The new complex is set to open by fall 2024, according to David Helfrich, who is east division president of the Austin-based Aspen Heights.
The date of construction for the existing apartment buildings is listed in Monroe County online property records as 1982, But Kendall Knoke, with Smith Brehob and Associates, the civil engineering firm on the project, offered a different perspective. Knoke told plan commissioners at their Monday meeting that old aerial photographs show the multi-family apartment complex was built in the mid- to late-1950s.
[Added at 4:03 p.m. on June 15, 2021: Based on aerial images retrieved from Indiana University’s Spatial Data Portal, the Colonial Crest complex looks like it might have been constructed a decade later than that, sometime between 1961 and 1967, which is still earlier than the 1982 recorded in the property records.]
The fact that the apartment complex dates from some earlier era gets a mention in the planning staff report: “The project will redevelop an existing multifamily site that has drainage and age issues, and provide new roads and access easement to improve vehicular and pedestrian connections in the area.”
The connection between the age of the complex and its relatively affordable rents was a point raised by Greg Alexander during public commentary. He called the project emblematic of a lot of projects “where a relatively affordable multifamily, a rundown apartment building, basically, is being replaced with a new one.” Alexander added, “And there’s pluses and minuses to that. But definitely the people that live there now will not be able to afford housing like that.”
Tearing down an existing multi-family housing development to replace it with a higher-density development is also the approach that is being taken for another project in the north part of town. The Standard, which had its zoning approved by the city council in fall 2020, is a 1,072-bedroom residential project a few blocks south of Indiana University’s football stadium, which will demolish the existing Brownstone Terrace.
Plan commissioner Susan Sandberg asked about possible relocation assistance for the current residents of The Arch. Helfrich responded by saying, “We will work with the seller in advance of closing, to give proper notices to the tenants so they have ample time to find additional housing.” Helfrich added, “And in certain instances, if needed, we will work with them if there’s any relocation assistance needed.”

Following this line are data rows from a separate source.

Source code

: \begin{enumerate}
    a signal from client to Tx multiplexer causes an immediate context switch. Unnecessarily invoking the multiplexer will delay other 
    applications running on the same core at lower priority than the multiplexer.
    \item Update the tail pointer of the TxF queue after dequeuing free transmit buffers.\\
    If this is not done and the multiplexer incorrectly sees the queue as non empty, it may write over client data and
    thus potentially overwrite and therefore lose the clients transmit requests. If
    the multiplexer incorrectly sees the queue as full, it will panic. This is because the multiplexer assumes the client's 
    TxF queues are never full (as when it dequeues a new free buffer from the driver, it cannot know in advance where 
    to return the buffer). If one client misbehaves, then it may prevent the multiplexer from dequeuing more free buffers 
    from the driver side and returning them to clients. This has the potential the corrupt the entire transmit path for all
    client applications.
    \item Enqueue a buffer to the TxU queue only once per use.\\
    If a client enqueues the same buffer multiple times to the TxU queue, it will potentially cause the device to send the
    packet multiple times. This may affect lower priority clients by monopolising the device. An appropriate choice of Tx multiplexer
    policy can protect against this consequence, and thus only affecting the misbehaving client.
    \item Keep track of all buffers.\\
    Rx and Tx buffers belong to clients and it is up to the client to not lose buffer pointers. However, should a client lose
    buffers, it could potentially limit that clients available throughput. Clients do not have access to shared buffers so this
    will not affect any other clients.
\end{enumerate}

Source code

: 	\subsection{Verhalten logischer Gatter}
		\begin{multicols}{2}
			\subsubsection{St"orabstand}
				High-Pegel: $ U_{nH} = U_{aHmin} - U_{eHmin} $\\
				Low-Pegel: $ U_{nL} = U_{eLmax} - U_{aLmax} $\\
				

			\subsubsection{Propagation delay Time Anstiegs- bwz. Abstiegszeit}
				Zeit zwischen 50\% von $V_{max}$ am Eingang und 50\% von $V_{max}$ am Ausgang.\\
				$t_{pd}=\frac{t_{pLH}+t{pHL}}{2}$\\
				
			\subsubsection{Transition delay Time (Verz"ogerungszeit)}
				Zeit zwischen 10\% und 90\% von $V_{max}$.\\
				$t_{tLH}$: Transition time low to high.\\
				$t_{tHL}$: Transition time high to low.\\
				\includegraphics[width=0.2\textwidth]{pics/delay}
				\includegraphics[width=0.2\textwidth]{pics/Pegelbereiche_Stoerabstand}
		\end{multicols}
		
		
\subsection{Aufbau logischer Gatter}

The student-oriented housing in the new development is in the north and south buildings, separated by non-student-oriented housing in the middle building. That’s a consequence of the RH (residential high-density multifamily) zoning for the area, which was in place when the petition was filed. Even though the area was rezoned as MS (mixed-use student), during the recent zone map revision, the project was evaluated based on the RH district.
Under RH zoning, any student housing use (4-bedroom and 5-bedroom apartments) has to be separated from the next student housing use by 300 feet, measured from lot edge to lot edge.
The three buildings are now on their own lots, as a result of the plan commission’s approval of the three-lot subdivision, which was a part of the request heard by the plan commission on Monday.
The mix of apartments in the three buildings has the middle building with mostly 1-bedroom and 2-bedroom apartments, with some 3-bedroom apartments. The two other buildings have mostly 4-bedroom and 5-bedroom apartments, with a few singles.
The consequence of the RH zoning, and its separation requirement for student housing uses, is that the project overall probably has more 2-bedroom apartments, compared to a project where all three buildings have student housing as a use, the city’s development services manager, Jackie Scanlan, told plan commissioners.
Plan commissioner Flavia Burrell asked if the project is taking advantage of any of the green building or affordable housing incentives that are available in the city’s UDO.
Scanlan confirmed that the project did not use those types of incentives.
Scanlan said, “We don’t want to wholesale replace all of our older apartment buildings with student housing, without providing some other benefits to the community.”
Scanlan continued, “So we do hope that projects in the future will utilize incentives more related to not only green building, but also providing more affordable housing options.” Scanlan added, “Yes, we would like to achieve those things as well.”
The project does not need an additional approval by the Bloomington city council, because there is no zoning change involved.